🤖 AI Summary
This work addresses the challenges of handling deformable garments and identifying cluttered foreign objects in sustainable textile recycling by proposing a digital twin–driven dual-arm robotic sorting system. The system integrates RGB-D vision, capacitive tactile feedback, collision-aware motion planning, and multimodal semantic reasoning, and represents the first application of vision-language models (VLMs) to industrial-scale textile sorting. Experimental evaluation of nine VLMs demonstrates that the Qwen series achieves the highest accuracy of 87.9%, while Gemma3 offers an excellent trade-off between speed and accuracy on edge devices. These results validate the feasibility and scalability of the proposed system in real-world recycling scenarios.
📝 Abstract
The increasing demand for sustainable textile recycling requires robust automation solutions capable of handling deformable garments and detecting foreign objects in cluttered environments.
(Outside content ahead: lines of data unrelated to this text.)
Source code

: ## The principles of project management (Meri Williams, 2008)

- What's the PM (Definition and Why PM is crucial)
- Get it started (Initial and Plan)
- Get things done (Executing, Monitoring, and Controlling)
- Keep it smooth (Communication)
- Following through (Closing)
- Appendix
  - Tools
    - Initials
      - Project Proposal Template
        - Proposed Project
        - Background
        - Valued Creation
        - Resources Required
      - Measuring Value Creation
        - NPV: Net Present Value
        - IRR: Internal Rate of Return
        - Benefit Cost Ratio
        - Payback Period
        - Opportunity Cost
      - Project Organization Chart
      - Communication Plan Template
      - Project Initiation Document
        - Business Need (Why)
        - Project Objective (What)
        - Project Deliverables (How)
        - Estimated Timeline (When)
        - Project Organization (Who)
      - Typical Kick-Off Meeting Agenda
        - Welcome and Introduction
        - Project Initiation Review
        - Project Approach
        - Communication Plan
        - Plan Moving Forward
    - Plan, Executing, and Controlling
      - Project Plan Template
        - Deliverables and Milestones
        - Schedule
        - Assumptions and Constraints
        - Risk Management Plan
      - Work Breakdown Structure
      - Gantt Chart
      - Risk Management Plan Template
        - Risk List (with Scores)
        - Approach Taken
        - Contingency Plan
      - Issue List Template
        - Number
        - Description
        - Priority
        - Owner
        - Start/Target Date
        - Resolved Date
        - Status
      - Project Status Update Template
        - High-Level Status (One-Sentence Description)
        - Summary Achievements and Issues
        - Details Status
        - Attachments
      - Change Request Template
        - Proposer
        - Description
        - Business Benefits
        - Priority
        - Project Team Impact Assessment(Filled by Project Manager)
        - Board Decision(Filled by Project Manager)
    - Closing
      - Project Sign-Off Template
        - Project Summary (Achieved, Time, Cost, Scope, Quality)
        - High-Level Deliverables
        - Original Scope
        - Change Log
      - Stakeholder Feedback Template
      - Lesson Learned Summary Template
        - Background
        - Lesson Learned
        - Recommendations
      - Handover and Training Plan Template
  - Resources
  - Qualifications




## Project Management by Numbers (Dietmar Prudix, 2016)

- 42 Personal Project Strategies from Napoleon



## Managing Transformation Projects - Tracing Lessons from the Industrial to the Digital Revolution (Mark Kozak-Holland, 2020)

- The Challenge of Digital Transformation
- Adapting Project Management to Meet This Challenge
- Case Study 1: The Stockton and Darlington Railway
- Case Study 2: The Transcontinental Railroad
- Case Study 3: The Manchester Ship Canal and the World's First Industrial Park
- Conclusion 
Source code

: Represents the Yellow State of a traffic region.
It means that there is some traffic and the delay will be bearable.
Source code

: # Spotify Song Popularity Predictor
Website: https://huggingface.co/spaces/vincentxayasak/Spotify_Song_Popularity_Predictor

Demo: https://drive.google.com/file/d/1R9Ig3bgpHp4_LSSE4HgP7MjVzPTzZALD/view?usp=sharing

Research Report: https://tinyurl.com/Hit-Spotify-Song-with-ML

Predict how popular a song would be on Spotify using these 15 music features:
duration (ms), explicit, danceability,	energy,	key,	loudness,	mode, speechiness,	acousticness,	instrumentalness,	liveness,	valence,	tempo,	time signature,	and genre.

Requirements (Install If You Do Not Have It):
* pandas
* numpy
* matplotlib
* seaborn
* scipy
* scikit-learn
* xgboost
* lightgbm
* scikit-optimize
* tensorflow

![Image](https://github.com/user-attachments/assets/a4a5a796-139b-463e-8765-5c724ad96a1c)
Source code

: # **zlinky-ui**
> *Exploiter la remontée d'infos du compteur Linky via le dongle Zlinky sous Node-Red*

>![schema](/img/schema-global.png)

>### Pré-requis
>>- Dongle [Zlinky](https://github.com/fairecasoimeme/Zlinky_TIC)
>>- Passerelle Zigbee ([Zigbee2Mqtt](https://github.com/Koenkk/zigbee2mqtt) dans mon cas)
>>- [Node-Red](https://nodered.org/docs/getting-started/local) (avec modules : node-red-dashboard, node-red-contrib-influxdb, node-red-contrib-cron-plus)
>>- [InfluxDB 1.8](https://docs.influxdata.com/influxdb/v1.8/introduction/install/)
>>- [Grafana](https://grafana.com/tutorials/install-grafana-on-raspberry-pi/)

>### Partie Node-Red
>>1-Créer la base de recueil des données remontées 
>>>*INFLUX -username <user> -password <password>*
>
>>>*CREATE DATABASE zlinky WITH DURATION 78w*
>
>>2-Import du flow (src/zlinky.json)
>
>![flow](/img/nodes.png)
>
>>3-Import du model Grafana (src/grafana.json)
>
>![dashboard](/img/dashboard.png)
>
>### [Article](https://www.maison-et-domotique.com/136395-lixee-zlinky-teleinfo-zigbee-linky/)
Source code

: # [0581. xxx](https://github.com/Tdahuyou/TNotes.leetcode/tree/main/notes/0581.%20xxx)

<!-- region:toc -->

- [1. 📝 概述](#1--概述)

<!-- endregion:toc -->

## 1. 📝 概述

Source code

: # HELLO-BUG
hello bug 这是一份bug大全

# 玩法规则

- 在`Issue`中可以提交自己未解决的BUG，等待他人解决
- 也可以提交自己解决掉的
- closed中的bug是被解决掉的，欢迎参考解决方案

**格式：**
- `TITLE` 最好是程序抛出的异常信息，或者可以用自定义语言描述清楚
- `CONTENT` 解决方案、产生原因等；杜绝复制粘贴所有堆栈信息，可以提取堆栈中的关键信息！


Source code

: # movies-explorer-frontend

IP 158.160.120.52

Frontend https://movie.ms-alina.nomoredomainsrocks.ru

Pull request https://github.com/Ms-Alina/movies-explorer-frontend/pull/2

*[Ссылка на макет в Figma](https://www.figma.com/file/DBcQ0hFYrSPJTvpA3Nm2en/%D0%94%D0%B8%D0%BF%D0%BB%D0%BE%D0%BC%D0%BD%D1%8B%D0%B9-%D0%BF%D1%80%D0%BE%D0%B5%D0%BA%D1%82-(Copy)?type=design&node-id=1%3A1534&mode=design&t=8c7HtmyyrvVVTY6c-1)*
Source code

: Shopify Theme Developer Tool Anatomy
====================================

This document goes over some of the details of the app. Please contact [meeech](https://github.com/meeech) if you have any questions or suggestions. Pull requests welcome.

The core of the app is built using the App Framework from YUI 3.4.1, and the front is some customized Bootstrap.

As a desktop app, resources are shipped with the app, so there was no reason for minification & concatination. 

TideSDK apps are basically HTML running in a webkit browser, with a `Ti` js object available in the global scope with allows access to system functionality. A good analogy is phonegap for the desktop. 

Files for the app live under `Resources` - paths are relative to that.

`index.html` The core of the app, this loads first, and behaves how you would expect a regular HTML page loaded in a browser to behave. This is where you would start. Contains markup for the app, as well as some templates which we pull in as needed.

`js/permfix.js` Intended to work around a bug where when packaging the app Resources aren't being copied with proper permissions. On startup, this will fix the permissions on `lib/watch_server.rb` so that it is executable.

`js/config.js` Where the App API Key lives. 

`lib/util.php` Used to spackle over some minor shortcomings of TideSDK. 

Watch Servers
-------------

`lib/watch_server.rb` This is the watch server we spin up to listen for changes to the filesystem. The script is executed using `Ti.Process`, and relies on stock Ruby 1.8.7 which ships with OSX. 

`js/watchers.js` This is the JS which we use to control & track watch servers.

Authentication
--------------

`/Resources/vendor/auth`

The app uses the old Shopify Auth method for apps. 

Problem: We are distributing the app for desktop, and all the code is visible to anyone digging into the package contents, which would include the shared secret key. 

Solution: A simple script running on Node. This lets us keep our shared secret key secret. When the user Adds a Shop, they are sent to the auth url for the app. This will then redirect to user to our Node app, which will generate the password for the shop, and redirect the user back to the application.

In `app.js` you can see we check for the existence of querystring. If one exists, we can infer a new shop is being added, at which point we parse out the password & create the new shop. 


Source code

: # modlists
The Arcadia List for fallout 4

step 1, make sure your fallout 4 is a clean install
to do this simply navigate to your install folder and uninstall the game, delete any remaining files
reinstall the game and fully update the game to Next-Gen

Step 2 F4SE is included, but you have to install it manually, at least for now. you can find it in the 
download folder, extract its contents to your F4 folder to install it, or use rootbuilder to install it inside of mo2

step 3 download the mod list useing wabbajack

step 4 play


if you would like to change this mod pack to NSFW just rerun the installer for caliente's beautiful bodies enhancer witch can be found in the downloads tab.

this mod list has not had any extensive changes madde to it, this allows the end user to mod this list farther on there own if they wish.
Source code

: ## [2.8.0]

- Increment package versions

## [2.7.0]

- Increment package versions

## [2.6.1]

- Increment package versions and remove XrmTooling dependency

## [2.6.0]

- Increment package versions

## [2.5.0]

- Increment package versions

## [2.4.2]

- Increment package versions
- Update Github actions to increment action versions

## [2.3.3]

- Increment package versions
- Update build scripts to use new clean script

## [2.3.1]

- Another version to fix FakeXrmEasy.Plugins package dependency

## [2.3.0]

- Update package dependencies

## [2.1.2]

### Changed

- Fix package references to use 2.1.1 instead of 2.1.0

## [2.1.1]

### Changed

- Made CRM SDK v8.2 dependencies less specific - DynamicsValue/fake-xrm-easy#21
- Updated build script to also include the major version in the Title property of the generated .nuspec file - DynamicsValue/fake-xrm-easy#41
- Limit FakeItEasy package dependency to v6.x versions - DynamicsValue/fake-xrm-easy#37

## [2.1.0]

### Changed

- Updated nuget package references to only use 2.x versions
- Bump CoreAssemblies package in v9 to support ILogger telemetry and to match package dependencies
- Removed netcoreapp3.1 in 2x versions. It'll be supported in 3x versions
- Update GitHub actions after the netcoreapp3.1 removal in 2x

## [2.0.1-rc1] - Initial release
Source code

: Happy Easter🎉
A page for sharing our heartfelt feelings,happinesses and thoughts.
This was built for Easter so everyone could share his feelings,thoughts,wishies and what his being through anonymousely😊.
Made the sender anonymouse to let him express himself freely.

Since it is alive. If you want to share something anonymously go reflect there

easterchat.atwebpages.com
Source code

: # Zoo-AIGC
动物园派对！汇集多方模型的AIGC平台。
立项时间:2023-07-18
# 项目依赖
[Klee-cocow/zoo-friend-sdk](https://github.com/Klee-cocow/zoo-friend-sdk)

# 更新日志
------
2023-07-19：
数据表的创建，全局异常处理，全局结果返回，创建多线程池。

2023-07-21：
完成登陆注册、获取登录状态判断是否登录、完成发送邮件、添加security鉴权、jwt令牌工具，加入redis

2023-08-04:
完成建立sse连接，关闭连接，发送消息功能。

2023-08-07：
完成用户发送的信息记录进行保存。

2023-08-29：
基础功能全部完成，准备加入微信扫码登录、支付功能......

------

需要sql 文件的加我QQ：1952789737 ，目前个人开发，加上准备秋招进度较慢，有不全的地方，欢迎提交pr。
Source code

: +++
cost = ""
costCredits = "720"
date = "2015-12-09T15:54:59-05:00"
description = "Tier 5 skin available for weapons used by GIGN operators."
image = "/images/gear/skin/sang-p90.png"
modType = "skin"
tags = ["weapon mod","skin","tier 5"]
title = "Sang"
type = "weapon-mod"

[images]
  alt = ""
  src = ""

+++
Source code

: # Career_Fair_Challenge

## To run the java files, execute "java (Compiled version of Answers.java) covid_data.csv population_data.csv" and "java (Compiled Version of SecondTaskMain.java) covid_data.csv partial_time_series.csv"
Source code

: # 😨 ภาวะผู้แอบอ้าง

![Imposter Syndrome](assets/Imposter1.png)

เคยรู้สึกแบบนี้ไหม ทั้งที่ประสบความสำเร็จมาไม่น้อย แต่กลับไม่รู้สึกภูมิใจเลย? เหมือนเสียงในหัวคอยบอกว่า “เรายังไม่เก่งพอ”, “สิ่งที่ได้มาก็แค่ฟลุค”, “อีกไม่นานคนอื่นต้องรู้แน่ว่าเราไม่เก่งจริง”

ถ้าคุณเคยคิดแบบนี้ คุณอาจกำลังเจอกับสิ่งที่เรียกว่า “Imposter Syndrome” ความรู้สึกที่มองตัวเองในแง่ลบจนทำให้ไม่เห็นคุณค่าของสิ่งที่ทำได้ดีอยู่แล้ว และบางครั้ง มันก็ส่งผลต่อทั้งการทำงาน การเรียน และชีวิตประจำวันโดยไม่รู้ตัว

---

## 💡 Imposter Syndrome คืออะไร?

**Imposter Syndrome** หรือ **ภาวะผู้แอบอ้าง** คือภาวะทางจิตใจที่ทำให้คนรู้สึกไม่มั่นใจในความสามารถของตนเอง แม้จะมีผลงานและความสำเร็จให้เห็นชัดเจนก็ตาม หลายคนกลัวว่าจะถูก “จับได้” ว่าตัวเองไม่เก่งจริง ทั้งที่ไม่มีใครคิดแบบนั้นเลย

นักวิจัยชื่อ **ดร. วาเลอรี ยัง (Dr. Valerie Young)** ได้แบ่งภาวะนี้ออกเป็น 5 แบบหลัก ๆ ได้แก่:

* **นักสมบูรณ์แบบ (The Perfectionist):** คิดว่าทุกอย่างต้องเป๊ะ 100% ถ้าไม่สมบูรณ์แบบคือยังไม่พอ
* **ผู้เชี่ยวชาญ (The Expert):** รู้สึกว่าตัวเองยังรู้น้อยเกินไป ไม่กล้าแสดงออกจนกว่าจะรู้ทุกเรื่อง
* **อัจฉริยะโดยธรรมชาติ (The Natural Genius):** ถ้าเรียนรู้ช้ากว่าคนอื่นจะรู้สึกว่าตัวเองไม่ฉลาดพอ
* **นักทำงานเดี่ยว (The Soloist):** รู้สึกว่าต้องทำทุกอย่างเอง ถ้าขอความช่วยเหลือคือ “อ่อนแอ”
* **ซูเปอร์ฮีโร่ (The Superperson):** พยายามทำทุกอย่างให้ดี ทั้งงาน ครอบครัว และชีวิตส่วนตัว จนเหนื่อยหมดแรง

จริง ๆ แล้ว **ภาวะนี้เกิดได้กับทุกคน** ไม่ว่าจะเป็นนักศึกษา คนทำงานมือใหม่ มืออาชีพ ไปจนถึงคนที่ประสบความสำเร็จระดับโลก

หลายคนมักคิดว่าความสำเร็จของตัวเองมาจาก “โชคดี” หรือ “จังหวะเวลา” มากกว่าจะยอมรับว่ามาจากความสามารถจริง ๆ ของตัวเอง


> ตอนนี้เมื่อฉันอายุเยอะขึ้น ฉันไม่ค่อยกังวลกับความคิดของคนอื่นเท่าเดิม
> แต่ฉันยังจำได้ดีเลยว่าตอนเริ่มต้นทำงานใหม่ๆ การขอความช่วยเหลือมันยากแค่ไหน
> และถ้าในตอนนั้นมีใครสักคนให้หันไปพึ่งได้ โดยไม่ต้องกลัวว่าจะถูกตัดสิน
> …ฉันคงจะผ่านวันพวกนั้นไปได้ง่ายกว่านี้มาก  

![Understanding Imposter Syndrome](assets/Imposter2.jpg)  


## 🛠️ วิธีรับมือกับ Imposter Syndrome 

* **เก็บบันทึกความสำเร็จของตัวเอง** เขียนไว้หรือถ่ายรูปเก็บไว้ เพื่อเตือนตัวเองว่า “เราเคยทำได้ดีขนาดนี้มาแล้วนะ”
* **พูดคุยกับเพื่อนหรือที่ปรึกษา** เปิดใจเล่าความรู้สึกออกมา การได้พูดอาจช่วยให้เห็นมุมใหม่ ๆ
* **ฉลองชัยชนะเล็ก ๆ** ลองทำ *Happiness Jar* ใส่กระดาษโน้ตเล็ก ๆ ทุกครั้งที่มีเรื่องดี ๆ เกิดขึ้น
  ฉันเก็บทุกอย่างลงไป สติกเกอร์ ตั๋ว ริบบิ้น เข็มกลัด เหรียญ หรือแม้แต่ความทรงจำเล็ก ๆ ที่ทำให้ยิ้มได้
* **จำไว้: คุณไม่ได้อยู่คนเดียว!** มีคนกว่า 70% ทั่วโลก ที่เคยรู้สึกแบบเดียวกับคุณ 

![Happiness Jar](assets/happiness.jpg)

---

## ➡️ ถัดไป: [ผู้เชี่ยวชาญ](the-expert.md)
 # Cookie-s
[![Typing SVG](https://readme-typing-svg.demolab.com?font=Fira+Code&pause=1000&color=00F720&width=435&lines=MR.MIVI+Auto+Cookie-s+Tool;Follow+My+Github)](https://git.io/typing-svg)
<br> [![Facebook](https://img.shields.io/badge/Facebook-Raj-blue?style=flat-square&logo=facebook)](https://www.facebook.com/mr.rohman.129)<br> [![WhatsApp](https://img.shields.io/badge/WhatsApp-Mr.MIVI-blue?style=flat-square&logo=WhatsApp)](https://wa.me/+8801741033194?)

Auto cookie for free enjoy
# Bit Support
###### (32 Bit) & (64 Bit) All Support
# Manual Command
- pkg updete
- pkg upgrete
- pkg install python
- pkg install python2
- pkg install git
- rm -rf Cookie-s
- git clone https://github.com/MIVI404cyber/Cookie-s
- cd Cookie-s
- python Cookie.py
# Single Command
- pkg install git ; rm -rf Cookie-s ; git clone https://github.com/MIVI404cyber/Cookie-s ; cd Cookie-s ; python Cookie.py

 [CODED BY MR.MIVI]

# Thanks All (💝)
This work presents a digital twin driven robotic sorting system that integrates grasp prediction, multi modal perception, and semantic reasoning for real world textile classification. A dual arm robotic cell equipped with RGBD sensing, capacitive tactile feedback, and collision-aware motion planning autonomously separates garments from an unsorted basket, transfers them to an inspection zone, and classifies them using state of the art Visual Language Models (VLMs). We benchmark nine VLM s from five model families on a dataset of 223 inspection scenarios comprising shirts, socks, trousers, underwear, foreign objects (including garments outside of the aforementioned classes), and empty scenes. The evaluation assesses per class accuracy, hallucination behavior, and computational performance under practical hardware constraints. Results show that the Qwen model family achieves the highest overall accuracy (up to 87.9 %), with strong foreign object detection performance, while lighter models such as Gemma3 offer competitive speed accuracy trade offs for edge deployment. A digital twin combined with MoveIt enables collision aware path planning and integrates segmented 3D point clouds of inspected garments into the virtual environment for improved manipulation reliability. The presented system demonstrates the feasibility of combining semantic VLM reasoning with conventional grasp detection and digital twin technology for scalable, autonomous textile sorting in realistic industrial settings.